▶ _Goal of the exercise_:
Line by line, count where the string "from" appears in the listing, then give the number of such lines alone.

▶ _Supplied data_:
^^^^^^^^

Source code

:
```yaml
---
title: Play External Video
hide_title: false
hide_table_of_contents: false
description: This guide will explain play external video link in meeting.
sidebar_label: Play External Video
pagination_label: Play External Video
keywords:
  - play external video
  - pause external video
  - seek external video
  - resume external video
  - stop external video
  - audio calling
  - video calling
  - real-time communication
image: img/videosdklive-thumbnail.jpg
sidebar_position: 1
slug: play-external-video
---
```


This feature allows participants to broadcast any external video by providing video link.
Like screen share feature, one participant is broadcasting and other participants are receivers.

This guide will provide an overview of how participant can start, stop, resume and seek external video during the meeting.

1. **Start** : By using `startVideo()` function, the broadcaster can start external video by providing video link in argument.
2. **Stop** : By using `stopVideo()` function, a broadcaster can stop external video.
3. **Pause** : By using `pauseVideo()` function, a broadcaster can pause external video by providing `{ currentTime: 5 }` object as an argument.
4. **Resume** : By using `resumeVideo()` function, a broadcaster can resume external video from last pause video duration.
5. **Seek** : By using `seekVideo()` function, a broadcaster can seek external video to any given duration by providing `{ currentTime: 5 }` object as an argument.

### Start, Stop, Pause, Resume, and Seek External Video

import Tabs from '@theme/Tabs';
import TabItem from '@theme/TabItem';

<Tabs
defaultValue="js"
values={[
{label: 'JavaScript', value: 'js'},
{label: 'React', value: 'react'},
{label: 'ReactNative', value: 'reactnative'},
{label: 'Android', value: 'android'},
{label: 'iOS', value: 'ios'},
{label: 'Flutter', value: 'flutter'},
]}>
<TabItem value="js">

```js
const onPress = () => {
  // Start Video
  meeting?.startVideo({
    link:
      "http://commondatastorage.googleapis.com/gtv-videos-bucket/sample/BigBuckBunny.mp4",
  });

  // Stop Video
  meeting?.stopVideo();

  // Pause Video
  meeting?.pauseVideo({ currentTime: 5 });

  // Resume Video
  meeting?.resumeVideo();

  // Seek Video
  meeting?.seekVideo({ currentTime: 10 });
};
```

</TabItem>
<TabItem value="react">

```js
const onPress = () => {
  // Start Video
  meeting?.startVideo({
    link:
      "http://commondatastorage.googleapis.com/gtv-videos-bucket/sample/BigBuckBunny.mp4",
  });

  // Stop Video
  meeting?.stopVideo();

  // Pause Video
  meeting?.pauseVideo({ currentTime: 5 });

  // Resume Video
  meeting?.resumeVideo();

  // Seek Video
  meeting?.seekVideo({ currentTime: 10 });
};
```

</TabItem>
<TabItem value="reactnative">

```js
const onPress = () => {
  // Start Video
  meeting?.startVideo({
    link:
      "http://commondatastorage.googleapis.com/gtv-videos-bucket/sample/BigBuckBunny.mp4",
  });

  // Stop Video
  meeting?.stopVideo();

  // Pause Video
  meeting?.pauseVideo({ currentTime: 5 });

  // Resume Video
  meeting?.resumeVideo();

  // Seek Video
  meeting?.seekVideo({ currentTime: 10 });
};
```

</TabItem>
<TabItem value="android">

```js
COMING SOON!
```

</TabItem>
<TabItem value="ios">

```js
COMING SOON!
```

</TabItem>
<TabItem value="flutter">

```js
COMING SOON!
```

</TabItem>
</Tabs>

^^^^^^^^

▶ _Finished task_:
3